I also print out the is_quantized
property every time the output is returned, and it’s false every single time.
The forward function:
def forward(self, x):
backbone_features = self.model(x)
backbone_features = self.cpm(backbone_features)
stages_output = self.initial_stage(backbone_features)
for refinement_stage in self.refinement_stages:
stages_output.extend(
refinement_stage(torch.cat([backbone_features, stages_output[-2], stages_output[-1]], dim=1)))
for i, tensor in enumerate(stages_output):
print(f'output {i} shape = {tensor.shape}')
print(f'output {i} is_quantized: {tensor.is_quantized}')
print("--------------------next frame -----------------------")
return stages_output
The output of the prints:
Inference code on the iOS side:
- (NSArray<NSNumber*>*)detectImage:(void*)imageBuffer {
try {
at::Tensor tensor = torch::from_blob(imageBuffer, { 1, 3, input_height, input_width }, at::kFloat).metal();
c10::InferenceMode guard;
CFTimeInterval startTime = CACurrentMediaTime();
auto outputTensorList = _impl.forward({ tensor }).toTensorList();
CFTimeInterval elapsedTime = CACurrentMediaTime() - startTime;
NSLog(@"inference time:%f", elapsedTime);
auto heatmap1 = outputTensorList.get(0).dequantize().cpu();
// outputs 19 pieces of 80*80 matrices
auto heatmap_pixels = heatmap1[0][18]; // the 19th heatmap, 80*80
auto dim1 = heatmap_pixels.size(0);
auto dim2 = heatmap_pixels.size(1);
float* floatBuffer = heatmap_pixels.data_ptr<float>();
if (!floatBuffer) {
return nil;
}
NSMutableArray* results = [[NSMutableArray alloc] init];
for (int i = 0; i < (dim1*dim2); i++) {
[results addObject:@(floatBuffer[i])];
}
return [results copy];
} catch (const std::exception& exception) {
NSLog(@"%s", exception.what());
}
return nil;
}
The model saving code:
net = PoseEstimationWithMobileNet()
checkpoint = torch.load(args.checkpoint_path, map_location='cpu')
load_state(net, checkpoint)
torch.save(net.state_dict(), '/Users/morvaybalazs/PycharmProjects/model.pt')
model = PoseEstimationWithMobileNet()
model.load_state_dict(torch.load('/Users/morvaybalazs/PycharmProjects/model.pt'))
model.eval()
traced_script_module = torch.jit.script(model)

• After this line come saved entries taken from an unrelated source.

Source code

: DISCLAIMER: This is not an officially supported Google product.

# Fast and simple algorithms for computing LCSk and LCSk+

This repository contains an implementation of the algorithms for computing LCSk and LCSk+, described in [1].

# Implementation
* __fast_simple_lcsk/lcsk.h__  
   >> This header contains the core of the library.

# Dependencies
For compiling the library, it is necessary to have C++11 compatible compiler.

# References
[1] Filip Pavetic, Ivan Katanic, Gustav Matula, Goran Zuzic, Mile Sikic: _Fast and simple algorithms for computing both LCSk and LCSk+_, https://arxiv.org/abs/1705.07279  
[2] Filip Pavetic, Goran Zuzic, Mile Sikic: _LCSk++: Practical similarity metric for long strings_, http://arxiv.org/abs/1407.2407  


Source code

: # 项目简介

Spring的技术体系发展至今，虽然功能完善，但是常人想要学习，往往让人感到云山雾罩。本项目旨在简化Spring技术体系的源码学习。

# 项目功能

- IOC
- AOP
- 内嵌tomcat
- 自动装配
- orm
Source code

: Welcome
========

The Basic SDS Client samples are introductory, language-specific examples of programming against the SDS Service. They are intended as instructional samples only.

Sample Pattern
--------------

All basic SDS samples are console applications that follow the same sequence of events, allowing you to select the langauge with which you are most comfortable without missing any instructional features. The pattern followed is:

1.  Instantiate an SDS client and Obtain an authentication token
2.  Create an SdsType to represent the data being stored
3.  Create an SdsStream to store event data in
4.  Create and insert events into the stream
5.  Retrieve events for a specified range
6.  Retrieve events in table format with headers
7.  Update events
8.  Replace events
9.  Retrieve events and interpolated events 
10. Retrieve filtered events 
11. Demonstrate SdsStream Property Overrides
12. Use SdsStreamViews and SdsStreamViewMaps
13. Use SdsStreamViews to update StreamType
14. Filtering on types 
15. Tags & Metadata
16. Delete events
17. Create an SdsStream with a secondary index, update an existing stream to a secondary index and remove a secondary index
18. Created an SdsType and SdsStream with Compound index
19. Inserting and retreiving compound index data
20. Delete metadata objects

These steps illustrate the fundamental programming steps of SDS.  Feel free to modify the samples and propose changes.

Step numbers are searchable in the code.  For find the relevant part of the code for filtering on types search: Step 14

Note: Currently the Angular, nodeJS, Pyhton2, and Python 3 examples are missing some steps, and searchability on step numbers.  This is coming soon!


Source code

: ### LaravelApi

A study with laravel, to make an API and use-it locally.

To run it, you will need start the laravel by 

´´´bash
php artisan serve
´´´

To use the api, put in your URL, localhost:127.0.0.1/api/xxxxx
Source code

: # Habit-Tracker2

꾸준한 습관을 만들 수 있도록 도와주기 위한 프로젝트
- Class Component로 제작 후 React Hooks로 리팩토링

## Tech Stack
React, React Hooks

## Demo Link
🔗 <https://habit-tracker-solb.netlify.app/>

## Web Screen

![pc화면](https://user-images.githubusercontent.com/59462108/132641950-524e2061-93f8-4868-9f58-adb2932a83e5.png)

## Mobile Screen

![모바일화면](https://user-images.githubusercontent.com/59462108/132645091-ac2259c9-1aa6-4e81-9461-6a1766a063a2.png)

from torch.utils.mobile_optimizer import optimize_for_mobile
torchscript_model_optimized = optimize_for_mobile(traced_script_module, backend='metal')
print(torch.jit.export_opnames(torchscript_model_optimized))
torchscript_model_optimized._save_for_lite_interpreter("mobile_model_metal.pt")
The exception is thrown when the forward function gets called.
Is it possible, that the model still uses quantization?
I am a beginner in Python and Pytorch, so any help or comment is much appreciated!